It was also during this time that Zannah would form a brief relationship with John Colt and have a second child, a son. Continuing her life-long dedication to the path of a warrior, she then gives the child to a Siberian family for the child's protection. The child would later become Stormwatch member Winter, who remained unaware of his true parentage, due to Zealot ultimately choosing to let go of her past.

===WildCATs===
Zealot would soon meet a man would become known as Grifter, and the two went on to have an unusual relationship over the following years. Wanting to see Grifter overcome his traumas and tragedies, she decided to teach him the ways of the Coda that she had once belonged to - despite the tradition that only women should receive the Coda knowledge. Her Coda-teachings stabilized Cole's sanity and removed what remained of his psionic powers. Cole and Zealot waged a war against members of the Daemonite race, and would join the WildCATs.

Around the time of joining the WildCATs, Zealot and Grifter ended their relationship, but mutually agreed to remain as partners. However, Cole still loved Zealot, even though he was unwilling to rekindle their relationship, thinking it would only bring him pain.

===WildCORE===
Zealot left the Wildcats and briefly joined Department PSI and co-led Wildcore with Backlash, a half-Kheran and former member of Team 7. The team was assembled by Department PSI-director Antonio Giovanni to fight against the D'rahn, a long-missing alien race who are ancient enemies of the Kherubim and Daemonites. The D'rahn have appeared again after a millennium of absence, seeking revenge against the Kherubim, and are planning on taking over the world and the galaxy. After defeating the D'rahn with aid from Mr Majestic, Zealot find herself facing her former master, Tapestry, who attempts to enslave her again by way of magic. The Wildcore team emerges victorious, and Zealot leaves the group afterwards.

In later years, Zealot faked her own death and began hunting Coda on her own, before being brought back to Wildcats.

==Powers and abilities==
Given the centuries lifespan of Kherans, Zannah has studied and mastered many styles of both armed and unarmed combat. Telepathy, teleportation, and accelerated healing are some of the abilities that she possess. As a member of the Kheran race, she has enhanced strength, stamina, reflexes, and durability which extend far beyond the peak of human beings. Although Lady Zannah favors bladed weapons following the Coda tradition, she is also highly proficient with firearms, given her centuries of experience in warfare.
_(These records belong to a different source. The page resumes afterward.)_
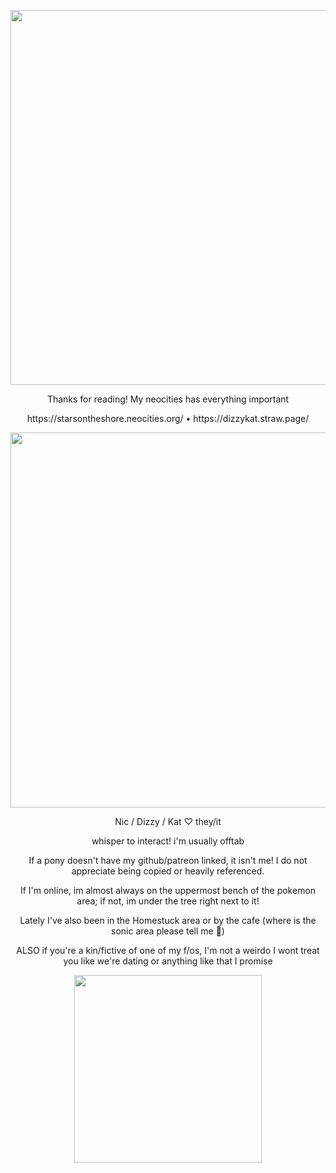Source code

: <p align="center"> <img width="600" src="https://64.media.tumblr.com/584a851f049327db7a1286dc9bfe32e8/4c240f87beecd706-19/s1280x1920/717fd06574812fafd5a9b687eb6e6d8317dbfae7.png"> </p>
<p align="center"> Thanks for reading! My neocities has everything important </p>
<p align="center"> https://starsontheshore.neocities.org/ • https://dizzykat.straw.page/ </p>
<p align="center"> <img width="600" src="https://64.media.tumblr.com/f0e725e1f06c7ee67514e0a789ead7ca/cb7d539e66f4e955-ae/s1280x1920/6f249e5c439b60f7f1c4b959e89ca41d74ed365f.gif"> </p>
<p align="center"> Nic / Dizzy / Kat ♡ they/it </p>
<p align="center"> whisper to interact! i'm usually offtab </p>
<p align="center"> If a pony doesn't have my github/patreon linked, it isn't me! I do not appreciate being copied or heavily referenced. </p>
<p align="center"> If I'm online, im almost always on the uppermost bench of the pokemon area; if not, im under the tree right next to it! </p>
<p align="center"> Lately I've also been in the Homestuck area or by the cafe (where is the sonic area please tell me 🥹) </p>
<p align="center"> ALSO if you're a kin/fictive of one of my f/os, I'm not a weirdo I wont treat you like we're dating or anything like that I promise </p>
<p align="center"> <img width="300" src="https://64.media.tumblr.com/91848d57a19ccc2b3c62d0f4e455b2bb/083a6afad984d496-8b/s1280x1920/ea1b54a7f89cae3b030e1b839a8cd0092ef433c1.gif"> </p>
Zannah also has a good amount of knowledge in dark magic, which was taught to her while spending a century of her lifetime serving a witch known as Tapestry. However, she tries not to rely on it much, for it corrupts the soul of the user. Ironically, the use of dark magic is what allowed her to later defeat Tapestry in a decisive battle.

==In other media==
Zealot appears in the animated series Wild C.A.T.s, voiced by Roscoe Handford. Given the family-friendly nature of the show, the character's violent and ruthless aspects were toned down. However, her feelings towards Grifter and backstory with the Coda Sisterhood remained intact.